As we learn more about the Oklahoma/Texas situation, it certainly sounds like the two schools want out of the Big 12. Whether or not the SEC is in the future for the Sooners and Longhorns, the two schools are reticent to commit to anything beyond the Big 12’s current Grant of Rights.
The Big 12’s current Grant of Rights media deal is set to expire on June 30, 2025, after which it will negotiate for a new package. Right now, the SEC and Big Ten are ahead of their rival leagues in terms of media payouts.
According to Brian Davis of the Austin-American Statesman, the Big 12 has reached out to its member schools about signing an extension to its current rights package through 2030. Rather than do so, Texas wants to look into other options, Davis says, including a move to the SEC.
This supports the idea that the move is coming from the schools’ side, and not the SEC, though that conference would have to at least consider bringing on two giant football brands like the Sooners and Longhorns.
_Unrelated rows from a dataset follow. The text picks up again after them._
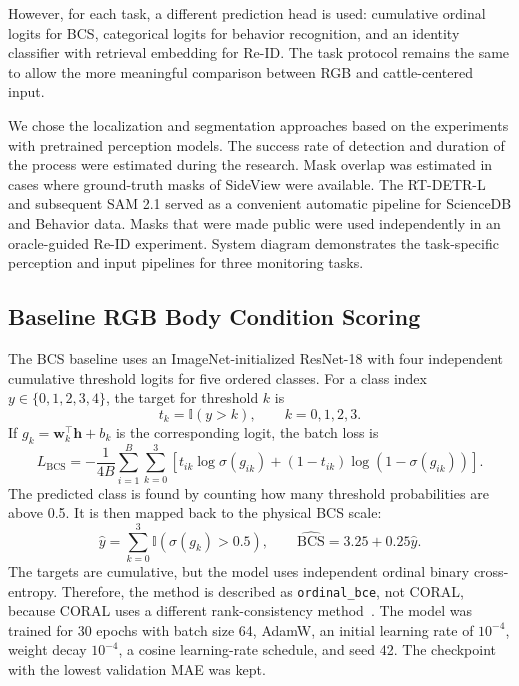 However, for each task, a different prediction head is used: cumulative ordinal logits for BCS, categorical logits for behavior recognition, and an identity classifier with retrieval embedding for Re-ID. The task protocol remains the same to allow the more meaningful comparison between RGB and cattle-centered input.

We chose the localization and segmentation approaches based on the experiments with pretrained perception models. The success rate of detection and duration of the process were estimated during the research. Mask overlap was estimated in cases where ground-truth masks of SideView were available. The RT-DETR-L and subsequent SAM 2.1 served as a convenient automatic pipeline for ScienceDB and Behavior data. Masks that were made public were used independently in an oracle-guided Re-ID experiment. System diagram demonstrates the task-specific perception and input pipelines for three monitoring tasks.



\subsection{Baseline RGB Body Condition Scoring}

The BCS baseline uses an ImageNet-initialized ResNet-18 with four independent cumulative threshold logits for five ordered classes. For a class index $y\in\{0,1,2,3,4\}$, the target for threshold $k$ is
\begin{equation}
 t_k=\mathbb{I}(y>k),\qquad k=0,1,2,3.
\end{equation}
If $g_k=\mathbf{w}_k^\top\mathbf{h}+b_k$ is the corresponding logit, the batch loss is
\begin{equation}\label{eq:bcs_loss}
 L_{\mathrm{BCS}}=-\frac{1}{4B}\sum_{i=1}^{B}\sum_{k=0}^{3}
 \left[t_{ik}\log\sigma(g_{ik})+(1-t_{ik})\log(1-\sigma(g_{ik}))\right].
\end{equation}
The predicted class is found by counting how many threshold probabilities are above 0.5. It is then mapped back to the physical BCS scale:
\begin{equation}
 \hat y=\sum_{k=0}^{3}\mathbb{I}(\sigma(g_k)>0.5),\qquad
 \widehat{\mathrm{BCS}}=3.25+0.25\hat y.
\end{equation}
The targets are cumulative, but the model uses independent ordinal binary cross-entropy. Therefore, the method is described as \texttt{ordinal\_bce}, not CORAL, because CORAL uses a different rank-consistency method~\cite{coral2020}. The model was trained for 30 epochs with batch size 64, AdamW, an initial learning rate of $10^{-4}$, weight decay $10^{-4}$, a cosine learning-rate schedule, and seed 42. The checkpoint with the lowest validation MAE was kept.

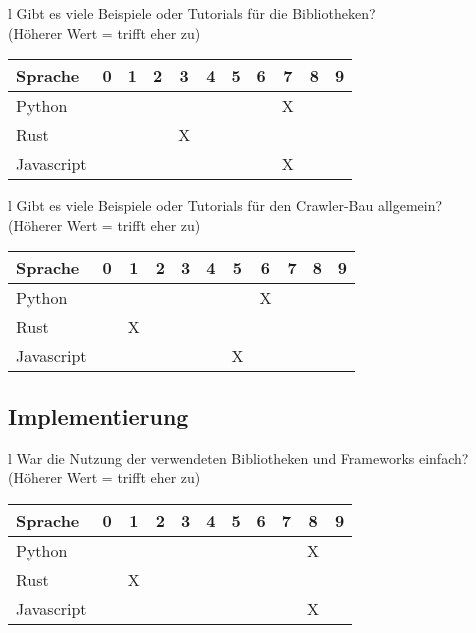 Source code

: \begin{tabular}{l}
	Gibt es viele Beispiele oder Tutorials für die Bibliotheken? \\
	(Höherer Wert = trifft eher zu)                              \\
	\begin{tabular}{| l | c | c | c | c | c | c | c | c | c | c |}
		\hline
		Sprache    & 0 & 1 & 2 & 3 & 4 & 5 & 6 & 7 & 8 & 9 \\
		\hline
		Python     &   &   &   &   &   &   &   & X &   &   \\
		\hline
		Rust       &   &   &   & X &   &   &   &   &   &   \\
		\hline
		Javascript &   &   &   &   &   &   &   & X &   &   \\
		\hline
	\end{tabular}
\end{tabular}

\begin{tabular}{l}
	Gibt es viele Beispiele oder Tutorials für den Crawler-Bau allgemein? \\
	(Höherer Wert = trifft eher zu)                                       \\
	\begin{tabular}{| l | c | c | c | c | c | c | c | c | c | c |}
		\hline
		Sprache    & 0 & 1 & 2 & 3 & 4 & 5 & 6 & 7 & 8 & 9 \\
		\hline
		Python     &   &   &   &   &   &   & X &   &   &   \\
		\hline
		Rust       &   & X &   &   &   &   &   &   &   &   \\
		\hline
		Javascript &   &   &   &   &   & X &   &   &   &   \\
		\hline
	\end{tabular}
\end{tabular}

\subsection{Implementierung}

\begin{tabular}{l}
	War die Nutzung der verwendeten Bibliotheken und Frameworks einfach? \\
	(Höherer Wert = trifft eher zu)                                      \\
	\begin{tabular}{| l | c | c | c | c | c | c | c | c | c | c |}
		\hline
		Sprache    & 0 & 1 & 2 & 3 & 4 & 5 & 6 & 7 & 8 & 9 \\
		\hline
		Python     &   &   &   &   &   &   &   &   & X &   \\
		\hline
		Rust       &   & X &   &   &   &   &   &   &   &   \\
		\hline
		Javascript &   &   &   &   &   &   &   &   & X &   \\
		\hline
	\end{tabular}
\end{tabular}

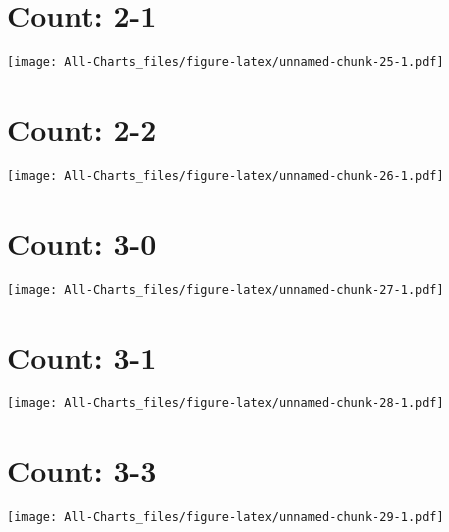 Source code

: \documentclass[]{article}
\begin{document}
\section{Count: 2-1}\label{count-2-1}

\texttt{[image: All-Charts\_files/figure-latex/unnamed-chunk-25-1.pdf]}

\section{Count: 2-2}\label{count-2-2}

\texttt{[image: All-Charts\_files/figure-latex/unnamed-chunk-26-1.pdf]}

\section{Count: 3-0}\label{count-3-0}

\texttt{[image: All-Charts\_files/figure-latex/unnamed-chunk-27-1.pdf]}

\section{Count: 3-1}\label{count-3-1}

\texttt{[image: All-Charts\_files/figure-latex/unnamed-chunk-28-1.pdf]}

\section{Count: 3-3}\label{count-3-3}

\texttt{[image: All-Charts\_files/figure-latex/unnamed-chunk-29-1.pdf]}
\end{document}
It also indicates that the SEC isn’t the clear cut only option for Texas, but that the Big 12 probably has a lot of work to do to win the school back over.
As reported elsewhere, can confirm that Texas will likely send a letter to Big 12 of not wanting to extend its TV rights to the Big 12 next week.
— Brian Davis (@BDavisAAS) July 22, 2021
Around the time that the last major college football realignment occurred, and the Big 12 lost Colorado to the Pac-12, Nebraska to the Big Ten, and Missouri and Texas A&M to the SEC, there were heavy rumors that Oklahoma and Texas, along with Oklahoma State and Texas Tech, could be Pac-12-bound as well.
We’ve seen other, less specific rumors that have attached Texas to both the ACC and Big Ten, and the school, which has the Longhorn Network with ESPN, could even consider FBS Independence, becoming the second true college football power to do so in the modern day, along with Notre Dame. However things play out, it is bad news for the Big 12.